> **EXERCISE REQUIREMENTS**:
Every entry below needs to be repeated exactly as written.
___ SUPPLIED RECORDS
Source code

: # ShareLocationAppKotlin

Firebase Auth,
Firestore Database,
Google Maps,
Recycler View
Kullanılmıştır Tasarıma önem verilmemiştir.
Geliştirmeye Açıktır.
______
> **WRITTEN RESPONSE**:
Source code

: # ShareLocationAppKotlin

Firebase Auth,
Firestore Database,
Google Maps,
Recycler View
Kullanılmıştır Tasarıma önem verilmemiştir.
Geliştirmeye Açıktır.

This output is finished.